Dr Bunt works in the Brain Development and Disorders laboratory, headed by QBI’s Deputy Director Professor Linda Richards. Some brain tumours in children originate from tumour cells formed during the early development of the brain. Dr Bunt investigates the biology of these brain tumours and the cells from which they originate to understand the mechanisms that normally keep cell growth and development in check, and how these mechanisms are disrupted in aggressive brain cancers. The ultimate goal is to provide essential knowledge that allows the development of new therapies and improved diagnostics.

A new type of brain tumour

While Dr Bunt’s previous work has focused on glioblastomas and medulloblastoma, the new centre and its accompanying funding is allowing him to expand research into a new type of tumour, Embryonal Tumours with Multilayered Rosettes (ETMRs).

If that name does not sound familiar, there is a good reason: ETMRs have only been recognised as a separate tumour type since 2016. However, based on its unique molecular signature, we now know it is very different from all other brain tumours.

Dr Bunt stresses the importance of learning more about ETMRs.

“ETMRs form during the brain’s development, and it is usually diagnosed in children under two. It’s a very aggressive tumour and fewer than five per cent of patients are alive two years after diagnosis, with the median survival time being nine months.

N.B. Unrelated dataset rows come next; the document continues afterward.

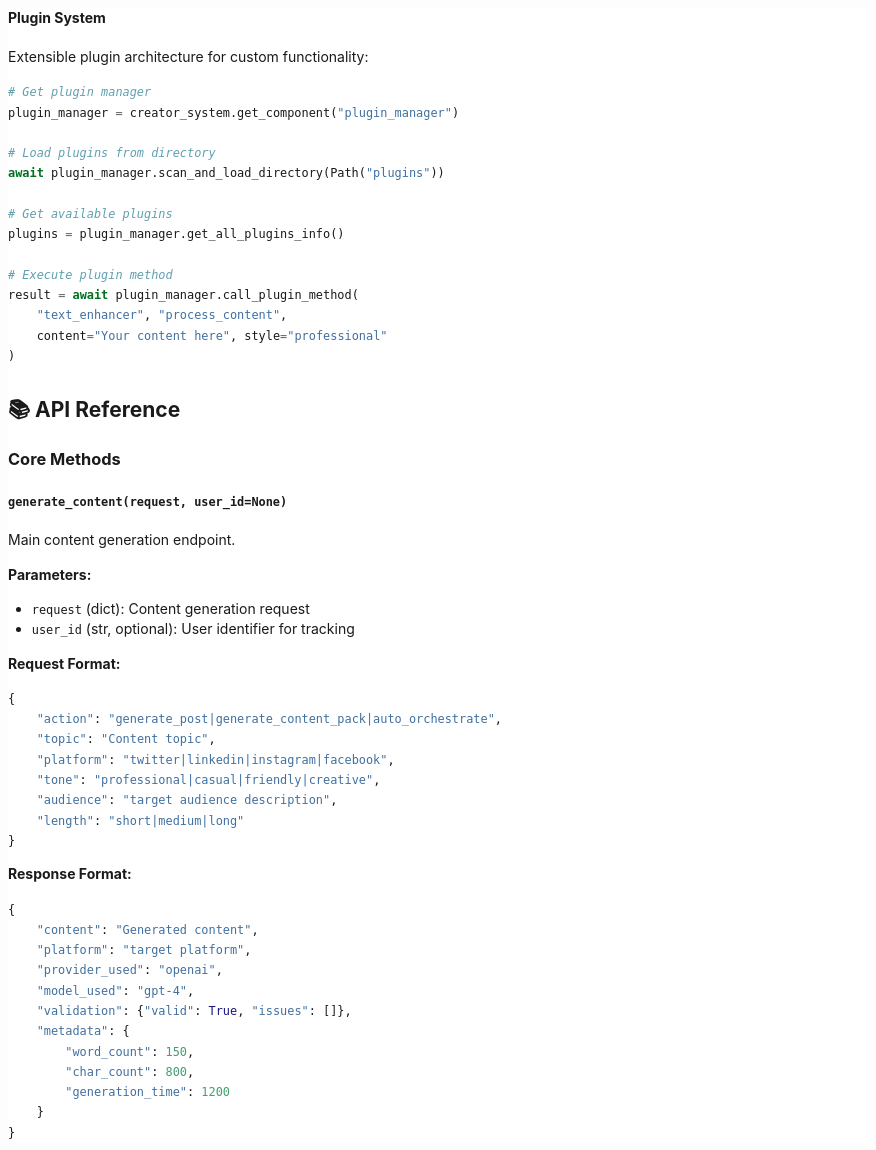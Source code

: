 #### Plugin System
Extensible plugin architecture for custom functionality:

```python
# Get plugin manager
plugin_manager = creator_system.get_component("plugin_manager")

# Load plugins from directory
await plugin_manager.scan_and_load_directory(Path("plugins"))

# Get available plugins
plugins = plugin_manager.get_all_plugins_info()

# Execute plugin method
result = await plugin_manager.call_plugin_method(
    "text_enhancer", "process_content", 
    content="Your content here", style="professional"
)
```

## 📚 API Reference

### Core Methods

#### `generate_content(request, user_id=None)`
Main content generation endpoint.

**Parameters:**
- `request` (dict): Content generation request
- `user_id` (str, optional): User identifier for tracking

**Request Format:**
```python
{
    "action": "generate_post|generate_content_pack|auto_orchestrate",
    "topic": "Content topic",
    "platform": "twitter|linkedin|instagram|facebook",
    "tone": "professional|casual|friendly|creative",
    "audience": "target audience description",
    "length": "short|medium|long"
}
```

**Response Format:**
```python
{
    "content": "Generated content",
    "platform": "target platform",
    "provider_used": "openai",
    "model_used": "gpt-4",
    "validation": {"valid": True, "issues": []},
    "metadata": {
        "word_count": 150,
        "char_count": 800,
        "generation_time": 1200
    }
}
```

“These tumours look and behave very differently to other brain cancers and they don’t seem to respond to any of the current treatments. To develop better therapies, it’s vital that we understand the biology behind the formation of these tumours.”

Tumour cells are just behaving childishly

One of the challenges of developing effective treatments for ETMR is that these tumour cells closely resemble immature cells found in the normal developing brain. While other brain tumours have very distinctive features that set them apart from normal cells, these ETMR cells seem just immature. We need to discover what is unique about these tumour cells to enable us develop drugs that only target the tumour and not the healthy brain.

Dr Bunt explains, “Each cell is like a child. In the beginning, they just grow. They can still become anything in life. But when they get older, these cells stop growing and gain an “education”: they all learn how to perform a specific job and together form a healthy brain. However, if one of these cells decides it doesn’t want to learn and commit to a job, it remains like a baby and keeps growing. I want to know why they didn’t learn and whether there is a way to still teach them to behave more mature.”

Dr Bunt is interested in how these immature cells normally grow and differentiate into highly specialised cells with particular functions. In the brain, for example, an immature cell might go on to form a neuron or a supportive cell, such as an astrocyte or oligodendrocyte. But in cancer, this growth and development goes awry, and Dr Bunt wants to understand why.

His work is an example of the fundamental research that is the first step in developing new, targeted treatments for poorly understood diseases like ETMR that will ultimately give young patients a better chance of survival.

Teaming with the best

If you want to study a newly classified tumour type, who better to team up with than the experts in that tumour? Professor Marcel Kool from the German Cancer Research Centre is a world leader in the genomics of paediatric brain tumours, especially ETMR. His knowledge, combined with the expertise of Dr Bunt, Professor Richards and local paediatric oncologist

Dr Tim Hassall, promises to be a fruitful collaboration that will produce genuine advancements in our understanding of brain cancer in young children. 

As part of the Centre for Child and Adolescent Brain Cancer Research, UQ will provide funding for a PhD student to help progress the research, while the Queensland Children’s Tumour Bank, led by Dr Andy Moore, will provide samples for analysis.

It’s this combination of local and international expertise that the centre is designed to facilitate, ensuring researchers can harness the knowledge that they need, whether it’s located across the Brisbane River or on the other side of the world.